In [1]:
import duckdb
import os
import pandas as pd
import urllib.request 
from zipfile import ZipFile 
from sklearn.preprocessing import MinMaxScaler
from sklearn.metrics.pairwise import cosine_similarity, euclidean_distances


from matplotlib import pyplot as plt

pd.set_option('display.max_rows', 500)
pd.set_option('display.max_columns', 500)

# Larger MovieLens dataset

For this homework assignment, we are going to use the large, 32 million review MovieLens data, as it is more complete and has more interesting associations and will work better for recommendations

Remember to change the path here to wherever you want to save this locally

By the end of this homework, you will have created the simple recommender that I showed at the start of class

In [3]:
filename = "ml-32m.zip"
path = "/Users/yashwanth/Documents/GWU/Sem 3/Data Mining/Class 3/Assignment/MovieLens/"
url = "https://files.grouplens.org/datasets/movielens/ml-32m.zip"
if os.path.isfile(path+filename):
    print(f'file already downloaded: {filename}')
else:
    print(f'downloading file: {filename}')
    headers = urllib.request.urlretrieve(url, filename=path+filename)

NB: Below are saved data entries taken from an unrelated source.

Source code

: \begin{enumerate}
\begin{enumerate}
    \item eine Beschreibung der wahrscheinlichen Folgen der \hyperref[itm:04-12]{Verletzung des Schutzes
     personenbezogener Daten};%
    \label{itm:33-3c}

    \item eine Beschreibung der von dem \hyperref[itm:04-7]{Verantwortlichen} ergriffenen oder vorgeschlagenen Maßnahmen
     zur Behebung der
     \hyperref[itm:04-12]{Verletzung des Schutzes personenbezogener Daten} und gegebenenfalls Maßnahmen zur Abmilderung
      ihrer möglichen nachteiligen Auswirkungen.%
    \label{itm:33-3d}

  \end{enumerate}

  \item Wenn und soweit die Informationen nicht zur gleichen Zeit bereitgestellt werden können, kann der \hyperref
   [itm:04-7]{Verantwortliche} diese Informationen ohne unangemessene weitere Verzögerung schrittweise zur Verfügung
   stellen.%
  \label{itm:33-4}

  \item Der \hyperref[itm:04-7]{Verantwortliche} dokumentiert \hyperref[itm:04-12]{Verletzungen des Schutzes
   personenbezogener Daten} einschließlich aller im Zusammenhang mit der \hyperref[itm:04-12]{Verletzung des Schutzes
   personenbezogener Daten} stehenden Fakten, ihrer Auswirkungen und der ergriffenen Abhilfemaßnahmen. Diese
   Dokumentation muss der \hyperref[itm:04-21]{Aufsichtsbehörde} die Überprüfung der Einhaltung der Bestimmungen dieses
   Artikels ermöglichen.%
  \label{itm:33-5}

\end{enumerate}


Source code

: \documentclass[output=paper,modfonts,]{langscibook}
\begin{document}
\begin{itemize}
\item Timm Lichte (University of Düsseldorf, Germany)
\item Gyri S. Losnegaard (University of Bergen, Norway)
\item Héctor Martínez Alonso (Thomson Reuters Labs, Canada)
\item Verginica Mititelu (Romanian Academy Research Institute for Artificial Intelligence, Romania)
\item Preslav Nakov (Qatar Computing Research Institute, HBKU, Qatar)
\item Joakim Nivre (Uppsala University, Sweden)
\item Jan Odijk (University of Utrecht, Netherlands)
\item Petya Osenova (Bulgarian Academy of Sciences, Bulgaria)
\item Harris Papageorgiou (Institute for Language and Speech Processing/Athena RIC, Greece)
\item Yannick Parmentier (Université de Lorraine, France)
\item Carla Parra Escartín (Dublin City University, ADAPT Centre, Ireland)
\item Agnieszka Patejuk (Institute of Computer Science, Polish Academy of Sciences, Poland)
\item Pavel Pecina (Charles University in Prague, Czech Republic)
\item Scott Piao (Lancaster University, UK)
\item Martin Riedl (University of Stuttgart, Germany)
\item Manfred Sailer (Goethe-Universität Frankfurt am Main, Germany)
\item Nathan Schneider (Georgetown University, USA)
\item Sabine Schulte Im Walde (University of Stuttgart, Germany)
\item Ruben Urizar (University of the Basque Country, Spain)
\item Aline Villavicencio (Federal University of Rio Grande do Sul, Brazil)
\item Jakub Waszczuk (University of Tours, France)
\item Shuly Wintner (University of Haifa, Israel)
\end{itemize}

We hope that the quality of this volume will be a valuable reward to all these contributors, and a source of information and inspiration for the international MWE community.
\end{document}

with ZipFile(path+filename, 'r') as zip_file: 
    files = zip_file.namelist()
    for f in files: print(f)
    zip_file.extractall(path=path)
    print("Extracted")

file already downloaded: ml-32m.zip
ml-32m/
ml-32m/tags.csv
ml-32m/links.csv
ml-32m/README.txt
ml-32m/checksums.txt
ml-32m/ratings.csv
ml-32m/movies.csv
Extracted


In [4]:
## All we will use is the ratings and movies tables, so we will create views of those.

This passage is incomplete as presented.